━━━ Task data

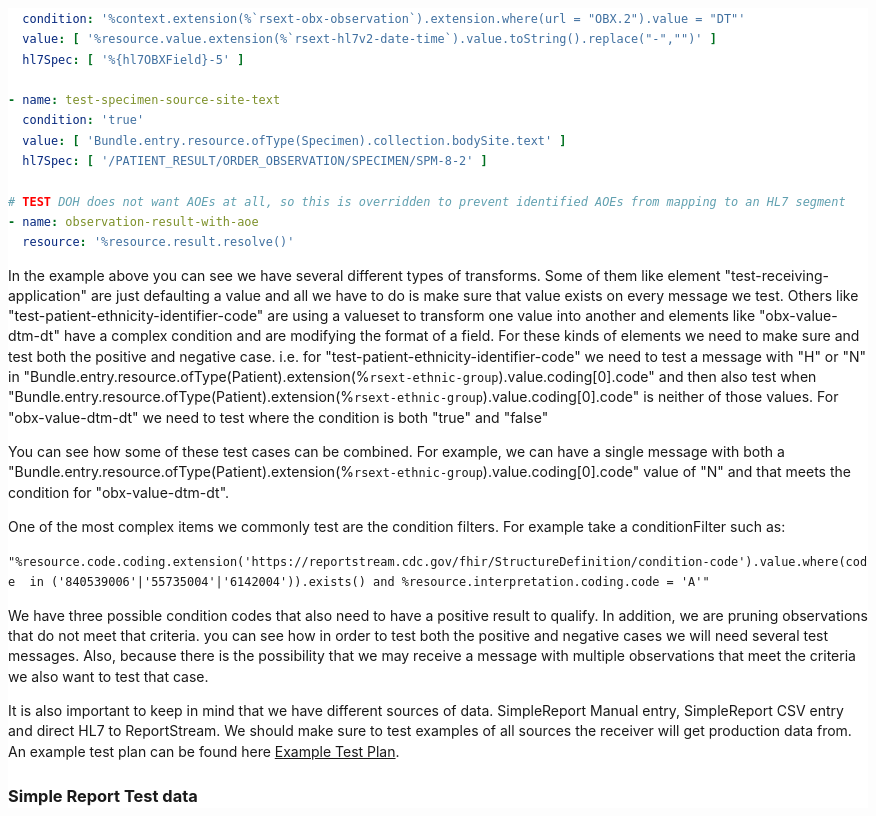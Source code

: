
 ```yaml
  condition: '%context.extension(%`rsext-obx-observation`).extension.where(url = "OBX.2").value = "DT"'
  value: [ '%resource.value.extension(%`rsext-hl7v2-date-time`).value.toString().replace("-","")' ]
  hl7Spec: [ '%{hl7OBXField}-5' ]

- name: test-specimen-source-site-text
  condition: 'true'
  value: [ 'Bundle.entry.resource.ofType(Specimen).collection.bodySite.text' ]
  hl7Spec: [ '/PATIENT_RESULT/ORDER_OBSERVATION/SPECIMEN/SPM-8-2' ]

# TEST DOH does not want AOEs at all, so this is overridden to prevent identified AOEs from mapping to an HL7 segment
- name: observation-result-with-aoe
  resource: '%resource.result.resolve()'
```
In the example above you can see we have several different types of transforms. Some of them like element "test-receiving-application" are just defaulting a value and all we
have to do is make sure that value exists on every message we test. Others like "test-patient-ethnicity-identifier-code" are using a valueset to transform one value into another and elements like
"obx-value-dtm-dt" have a complex condition and are modifying the format of a field. For these kinds of elements we need to make sure and test both the positive and negative case. i.e. for "test-patient-ethnicity-identifier-code" we need to test a message with "H" or "N" in "Bundle.entry.resource.ofType(Patient).extension(%`rsext-ethnic-group`).value.coding[0].code"
and then also test when "Bundle.entry.resource.ofType(Patient).extension(%`rsext-ethnic-group`).value.coding[0].code" is neither of those values. For "obx-value-dtm-dt" we need to test where the condition is both "true" and "false"

You can see how some of these test cases can be combined. For example, we can have a single message with both a "Bundle.entry.resource.ofType(Patient).extension(%`rsext-ethnic-group`).value.coding[0].code" value of "N" and that
meets the condition for "obx-value-dtm-dt".

One of the most complex items we commonly test are the condition filters. For example take a conditionFilter such as:

```
"%resource.code.coding.extension('https://reportstream.cdc.gov/fhir/StructureDefinition/condition-code').value.where(code  in ('840539006'|'55735004'|'6142004')).exists() and %resource.interpretation.coding.code = 'A'"
```

We have three possible condition codes that also need to have a positive result to qualify. In addition, we are pruning observations that do not meet that criteria.
you can see how in order to test both the positive and negative cases we will need several test messages. Also, because there is the possibility that we may receive a message
with multiple observations that meet the criteria we also want to test that case.

It is also important to keep in mind that we have different sources of data. SimpleReport Manual entry, SimpleReport CSV entry and direct HL7 to ReportStream. We should make sure to test
examples of all sources the receiver will get production data from. An example test plan can be found here [Example Test Plan](prime-router/docs/onboarding-users/receiver-onboarding/example-test-cases.xlsx).

### Simple Report Test data
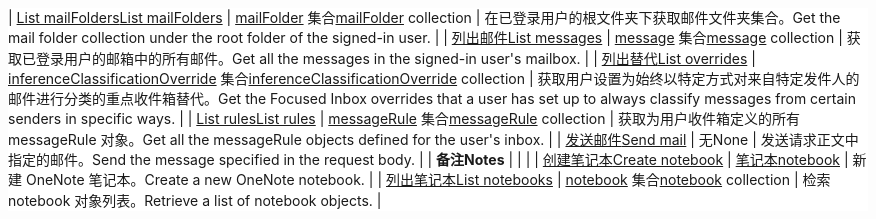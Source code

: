 | [<span data-ttu-id="8e23b-271">List mailFolders</span><span class="sxs-lookup"><span data-stu-id="8e23b-271">List mailFolders</span></span>](../api/user-list-mailfolders.md)                                        | <span data-ttu-id="8e23b-272">[mailFolder](mailfolder.md) 集合</span><span class="sxs-lookup"><span data-stu-id="8e23b-272">[mailFolder](mailfolder.md) collection</span></span>                                           | <span data-ttu-id="8e23b-273">在已登录用户的根文件夹下获取邮件文件夹集合。</span><span class="sxs-lookup"><span data-stu-id="8e23b-273">Get the mail folder collection under the root folder of the signed-in user.</span></span>                                                                                                                                                         |
| [<span data-ttu-id="8e23b-274">列出邮件</span><span class="sxs-lookup"><span data-stu-id="8e23b-274">List messages</span></span>](../api/user-list-messages.md)                                              | <span data-ttu-id="8e23b-275">[message](message.md) 集合</span><span class="sxs-lookup"><span data-stu-id="8e23b-275">[message](message.md) collection</span></span>                                                 | <span data-ttu-id="8e23b-276">获取已登录用户的邮箱中的所有邮件。</span><span class="sxs-lookup"><span data-stu-id="8e23b-276">Get all the messages in the signed-in user's mailbox.</span></span>                                                                                                                                                                               |
| [<span data-ttu-id="8e23b-277">列出替代</span><span class="sxs-lookup"><span data-stu-id="8e23b-277">List overrides</span></span>](../api/inferenceclassification-list-overrides.md)                         | <span data-ttu-id="8e23b-278">[inferenceClassificationOverride](inferenceclassificationoverride.md) 集合</span><span class="sxs-lookup"><span data-stu-id="8e23b-278">[inferenceClassificationOverride](inferenceclassificationoverride.md) collection</span></span> | <span data-ttu-id="8e23b-279">获取用户设置为始终以特定方式对来自特定发件人的邮件进行分类的重点收件箱替代。</span><span class="sxs-lookup"><span data-stu-id="8e23b-279">Get the Focused Inbox overrides that a user has set up to always classify messages from certain senders in specific ways.</span></span>                                                                                                           |
| [<span data-ttu-id="8e23b-280">List rules</span><span class="sxs-lookup"><span data-stu-id="8e23b-280">List rules</span></span>](../api/mailfolder-list-messagerules.md)                                       | <span data-ttu-id="8e23b-281">[messageRule](messagerule.md) 集合</span><span class="sxs-lookup"><span data-stu-id="8e23b-281">[messageRule](messagerule.md) collection</span></span>                                         | <span data-ttu-id="8e23b-282">获取为用户收件箱定义的所有 messageRule 对象。</span><span class="sxs-lookup"><span data-stu-id="8e23b-282">Get all the messageRule objects defined for the user's inbox.</span></span>                                                                                                                                                                       |
| [<span data-ttu-id="8e23b-283">发送邮件</span><span class="sxs-lookup"><span data-stu-id="8e23b-283">Send mail</span></span>](../api/user-sendmail.md)                                                       | <span data-ttu-id="8e23b-284">无</span><span class="sxs-lookup"><span data-stu-id="8e23b-284">None</span></span>                                                                             | <span data-ttu-id="8e23b-285">发送请求正文中指定的邮件。</span><span class="sxs-lookup"><span data-stu-id="8e23b-285">Send the message specified in the request body.</span></span>                                                                                                                                                                                     |
| <span data-ttu-id="8e23b-286">**备注**</span><span class="sxs-lookup"><span data-stu-id="8e23b-286">**Notes**</span></span>                                                                                  |                                                                                  |                                                                                                                                                                                                                                     |
| [<span data-ttu-id="8e23b-287">创建笔记本</span><span class="sxs-lookup"><span data-stu-id="8e23b-287">Create notebook</span></span>](../api/onenote-post-notebooks.md)                                        | [<span data-ttu-id="8e23b-288">笔记本</span><span class="sxs-lookup"><span data-stu-id="8e23b-288">notebook</span></span>](notebook.md)                                                          | <span data-ttu-id="8e23b-289">新建 OneNote 笔记本。</span><span class="sxs-lookup"><span data-stu-id="8e23b-289">Create a new OneNote notebook.</span></span>                                                                                                                                                                                                      |
| [<span data-ttu-id="8e23b-290">列出笔记本</span><span class="sxs-lookup"><span data-stu-id="8e23b-290">List notebooks</span></span>](../api/onenote-list-notebooks.md)                                         | <span data-ttu-id="8e23b-291">[notebook](notebook.md) 集合</span><span class="sxs-lookup"><span data-stu-id="8e23b-291">[notebook](notebook.md) collection</span></span>                                               | <span data-ttu-id="8e23b-292">检索 notebook 对象列表。</span><span class="sxs-lookup"><span data-stu-id="8e23b-292">Retrieve a list of notebook objects.</span></span>                                                                                                                                                                                                |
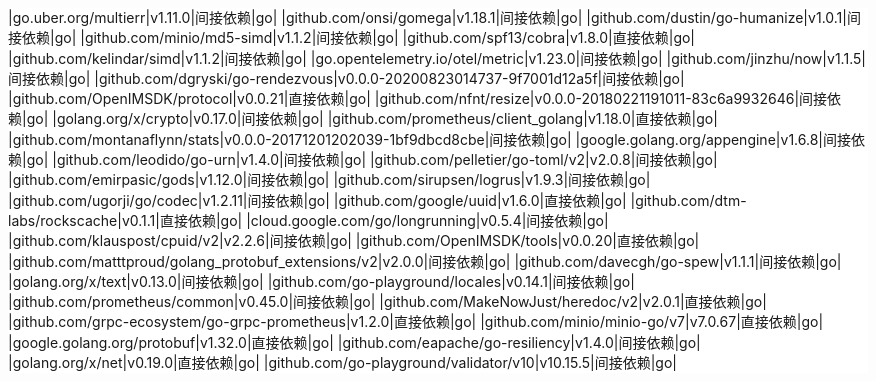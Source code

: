 |go.uber.org/multierr|v1.11.0|间接依赖|go|
|github.com/onsi/gomega|v1.18.1|间接依赖|go|
|github.com/dustin/go-humanize|v1.0.1|间接依赖|go|
|github.com/minio/md5-simd|v1.1.2|间接依赖|go|
|github.com/spf13/cobra|v1.8.0|直接依赖|go|
|github.com/kelindar/simd|v1.1.2|间接依赖|go|
|go.opentelemetry.io/otel/metric|v1.23.0|间接依赖|go|
|github.com/jinzhu/now|v1.1.5|间接依赖|go|
|github.com/dgryski/go-rendezvous|v0.0.0-20200823014737-9f7001d12a5f|间接依赖|go|
|github.com/OpenIMSDK/protocol|v0.0.21|直接依赖|go|
|github.com/nfnt/resize|v0.0.0-20180221191011-83c6a9932646|间接依赖|go|
|golang.org/x/crypto|v0.17.0|间接依赖|go|
|github.com/prometheus/client_golang|v1.18.0|直接依赖|go|
|github.com/montanaflynn/stats|v0.0.0-20171201202039-1bf9dbcd8cbe|间接依赖|go|
|google.golang.org/appengine|v1.6.8|间接依赖|go|
|github.com/leodido/go-urn|v1.4.0|间接依赖|go|
|github.com/pelletier/go-toml/v2|v2.0.8|间接依赖|go|
|github.com/emirpasic/gods|v1.12.0|间接依赖|go|
|github.com/sirupsen/logrus|v1.9.3|间接依赖|go|
|github.com/ugorji/go/codec|v1.2.11|间接依赖|go|
|github.com/google/uuid|v1.6.0|直接依赖|go|
|github.com/dtm-labs/rockscache|v0.1.1|直接依赖|go|
|cloud.google.com/go/longrunning|v0.5.4|间接依赖|go|
|github.com/klauspost/cpuid/v2|v2.2.6|间接依赖|go|
|github.com/OpenIMSDK/tools|v0.0.20|直接依赖|go|
|github.com/matttproud/golang_protobuf_extensions/v2|v2.0.0|间接依赖|go|
|github.com/davecgh/go-spew|v1.1.1|间接依赖|go|
|golang.org/x/text|v0.13.0|间接依赖|go|
|github.com/go-playground/locales|v0.14.1|间接依赖|go|
|github.com/prometheus/common|v0.45.0|间接依赖|go|
|github.com/MakeNowJust/heredoc/v2|v2.0.1|直接依赖|go|
|github.com/grpc-ecosystem/go-grpc-prometheus|v1.2.0|直接依赖|go|
|github.com/minio/minio-go/v7|v7.0.67|直接依赖|go|
|google.golang.org/protobuf|v1.32.0|直接依赖|go|
|github.com/eapache/go-resiliency|v1.4.0|间接依赖|go|
|golang.org/x/net|v0.19.0|直接依赖|go|
|github.com/go-playground/validator/v10|v10.15.5|间接依赖|go|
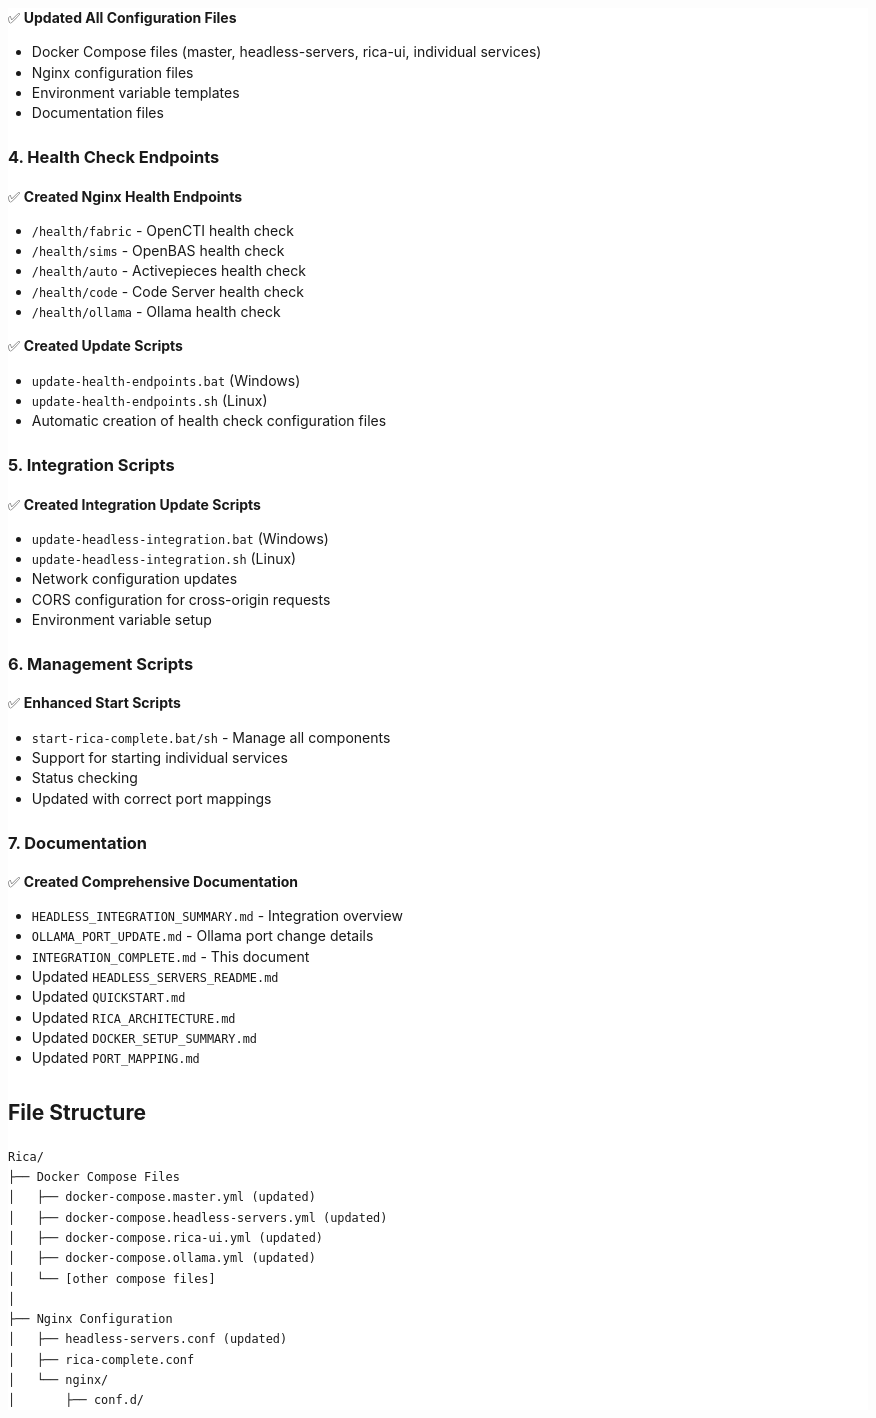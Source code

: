 ✅ **Updated All Configuration Files**
- Docker Compose files (master, headless-servers, rica-ui, individual services)
- Nginx configuration files
- Environment variable templates
- Documentation files

### 4. Health Check Endpoints

✅ **Created Nginx Health Endpoints**
- `/health/fabric` - OpenCTI health check
- `/health/sims` - OpenBAS health check
- `/health/auto` - Activepieces health check
- `/health/code` - Code Server health check
- `/health/ollama` - Ollama health check

✅ **Created Update Scripts**
- `update-health-endpoints.bat` (Windows)
- `update-health-endpoints.sh` (Linux)
- Automatic creation of health check configuration files

### 5. Integration Scripts

✅ **Created Integration Update Scripts**
- `update-headless-integration.bat` (Windows)
- `update-headless-integration.sh` (Linux)
- Network configuration updates
- CORS configuration for cross-origin requests
- Environment variable setup

### 6. Management Scripts

✅ **Enhanced Start Scripts**
- `start-rica-complete.bat/sh` - Manage all components
- Support for starting individual services
- Status checking
- Updated with correct port mappings

### 7. Documentation

✅ **Created Comprehensive Documentation**
- `HEADLESS_INTEGRATION_SUMMARY.md` - Integration overview
- `OLLAMA_PORT_UPDATE.md` - Ollama port change details
- `INTEGRATION_COMPLETE.md` - This document
- Updated `HEADLESS_SERVERS_README.md`
- Updated `QUICKSTART.md`
- Updated `RICA_ARCHITECTURE.md`
- Updated `DOCKER_SETUP_SUMMARY.md`
- Updated `PORT_MAPPING.md`

## File Structure

```
Rica/
├── Docker Compose Files
│   ├── docker-compose.master.yml (updated)
│   ├── docker-compose.headless-servers.yml (updated)
│   ├── docker-compose.rica-ui.yml (updated)
│   ├── docker-compose.ollama.yml (updated)
│   └── [other compose files]
│
├── Nginx Configuration
│   ├── headless-servers.conf (updated)
│   ├── rica-complete.conf
│   └── nginx/
│       ├── conf.d/
```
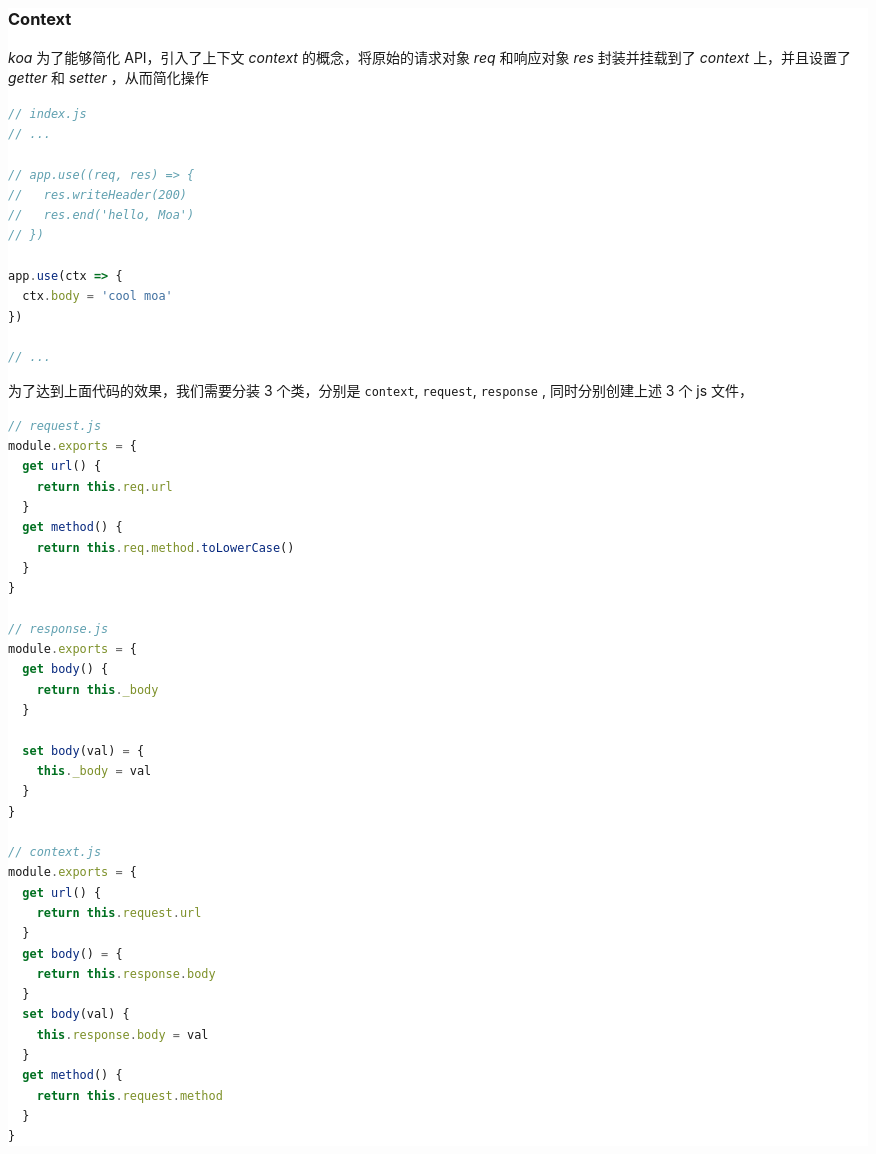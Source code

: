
 ```js
```
### Context

*koa* 为了能够简化 API，引入了上下文 *context* 的概念，将原始的请求对象 *req* 和响应对象 *res* 封装并挂载到了 *context* 上，并且设置了 *getter* 和 *setter* ，从而简化操作

```js
// index.js
// ...

// app.use((req, res) => {
//   res.writeHeader(200)
//   res.end('hello, Moa')
// })

app.use(ctx => {
  ctx.body = 'cool moa'
})

// ...
```

为了达到上面代码的效果，我们需要分装 3 个类，分别是 `context`, `request`, `response` , 同时分别创建上述 3 个 js 文件，

```js
// request.js
module.exports = {
  get url() {
    return this.req.url
  }
  get method() {
    return this.req.method.toLowerCase()
  }
}

// response.js
module.exports = {
  get body() {
    return this._body
  }

  set body(val) = {
    this._body = val
  }
}

// context.js
module.exports = {
  get url() {
    return this.request.url
  }
  get body() = {
    return this.response.body
  }
  set body(val) {
    this.response.body = val
  }
  get method() {
    return this.request.method
  }
}
```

━━━━━━

Task to carry out: Please repeat, with no pictures, each line from the start of the records above through the line with "have a complex", inclusive, and only those.

Worked solution:
Source code

:
 ```yaml
  condition: '%context.extension(%`rsext-obx-observation`).extension.where(url = "OBX.2").value = "DT"'
  value: [ '%resource.value.extension(%`rsext-hl7v2-date-time`).value.toString().replace("-","")' ]
  hl7Spec: [ '%{hl7OBXField}-5' ]

- name: test-specimen-source-site-text
  condition: 'true'
  value: [ 'Bundle.entry.resource.ofType(Specimen).collection.bodySite.text' ]
  hl7Spec: [ '/PATIENT_RESULT/ORDER_OBSERVATION/SPECIMEN/SPM-8-2' ]

# TEST DOH does not want AOEs at all, so this is overridden to prevent identified AOEs from mapping to an HL7 segment
- name: observation-result-with-aoe
  resource: '%resource.result.resolve()'
```
In the example above you can see we have several different types of transforms. Some of them like element "test-receiving-application" are just defaulting a value and all we
have to do is make sure that value exists on every message we test. Others like "test-patient-ethnicity-identifier-code" are using a valueset to transform one value into another and elements like
"obx-value-dtm-dt" have a complex condition and are modifying the format of a field. For these kinds of elements we need to make sure and test both the positive and negative case. i.e. for "test-patient-ethnicity-identifier-code" we need to test a message with "H" or "N" in "Bundle.entry.resource.ofType(Patient).extension(%`rsext-ethnic-group`).value.coding[0].code"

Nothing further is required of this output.